[Plain-text document sources]

════════════════

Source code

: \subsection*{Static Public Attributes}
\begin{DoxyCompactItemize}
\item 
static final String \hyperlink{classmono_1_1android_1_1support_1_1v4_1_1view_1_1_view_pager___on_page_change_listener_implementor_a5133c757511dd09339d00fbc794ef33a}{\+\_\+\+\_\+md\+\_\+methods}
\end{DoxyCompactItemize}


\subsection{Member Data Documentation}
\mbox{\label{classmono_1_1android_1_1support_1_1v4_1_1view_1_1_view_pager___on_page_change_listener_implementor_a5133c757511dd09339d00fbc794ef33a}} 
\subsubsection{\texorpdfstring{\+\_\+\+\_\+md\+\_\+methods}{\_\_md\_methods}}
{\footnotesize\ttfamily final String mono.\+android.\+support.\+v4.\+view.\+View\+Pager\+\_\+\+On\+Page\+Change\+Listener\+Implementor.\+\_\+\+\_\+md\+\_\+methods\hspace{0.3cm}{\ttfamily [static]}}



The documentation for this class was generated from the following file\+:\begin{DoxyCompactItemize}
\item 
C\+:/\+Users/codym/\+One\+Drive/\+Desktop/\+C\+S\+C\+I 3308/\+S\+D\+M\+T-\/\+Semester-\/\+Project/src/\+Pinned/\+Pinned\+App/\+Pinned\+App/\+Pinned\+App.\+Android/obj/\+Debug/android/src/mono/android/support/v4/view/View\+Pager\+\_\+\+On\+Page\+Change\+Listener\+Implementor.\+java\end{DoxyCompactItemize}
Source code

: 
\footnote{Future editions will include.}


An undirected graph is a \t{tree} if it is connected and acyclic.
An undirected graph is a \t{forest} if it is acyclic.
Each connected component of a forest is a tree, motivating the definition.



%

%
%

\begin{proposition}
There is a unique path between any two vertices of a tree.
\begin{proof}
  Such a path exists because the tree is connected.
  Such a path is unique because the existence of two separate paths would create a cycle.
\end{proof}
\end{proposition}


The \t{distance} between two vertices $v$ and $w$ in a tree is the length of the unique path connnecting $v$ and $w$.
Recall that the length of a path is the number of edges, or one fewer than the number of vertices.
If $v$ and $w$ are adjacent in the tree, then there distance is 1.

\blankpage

════════════════

ACTIVITY ::
Reproduce each line of the records in which "proposition" appears.

SOLUTION ::
\begin{proposition}
\end{proposition}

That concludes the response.